SUPPLIED INFORMATION section start

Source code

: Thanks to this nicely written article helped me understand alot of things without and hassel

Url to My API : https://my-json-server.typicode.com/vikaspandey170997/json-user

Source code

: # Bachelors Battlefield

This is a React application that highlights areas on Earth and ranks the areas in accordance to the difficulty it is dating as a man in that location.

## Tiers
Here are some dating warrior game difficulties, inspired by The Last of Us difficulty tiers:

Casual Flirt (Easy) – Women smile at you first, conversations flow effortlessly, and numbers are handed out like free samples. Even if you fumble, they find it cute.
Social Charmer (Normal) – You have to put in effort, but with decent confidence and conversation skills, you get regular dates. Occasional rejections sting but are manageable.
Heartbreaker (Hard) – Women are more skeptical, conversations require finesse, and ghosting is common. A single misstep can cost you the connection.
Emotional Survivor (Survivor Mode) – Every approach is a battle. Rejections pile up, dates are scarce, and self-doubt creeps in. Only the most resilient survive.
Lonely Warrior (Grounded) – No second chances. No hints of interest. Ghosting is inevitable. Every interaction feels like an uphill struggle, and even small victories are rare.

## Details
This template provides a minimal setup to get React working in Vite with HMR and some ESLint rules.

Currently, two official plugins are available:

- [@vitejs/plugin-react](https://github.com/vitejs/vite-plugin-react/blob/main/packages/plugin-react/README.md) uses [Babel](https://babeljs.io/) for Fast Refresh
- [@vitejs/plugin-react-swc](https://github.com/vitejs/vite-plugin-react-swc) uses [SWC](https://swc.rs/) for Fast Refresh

SUPPLIED INFORMATION section end

State the number of lines in the data above that include the word "github", leaving out any other words.

2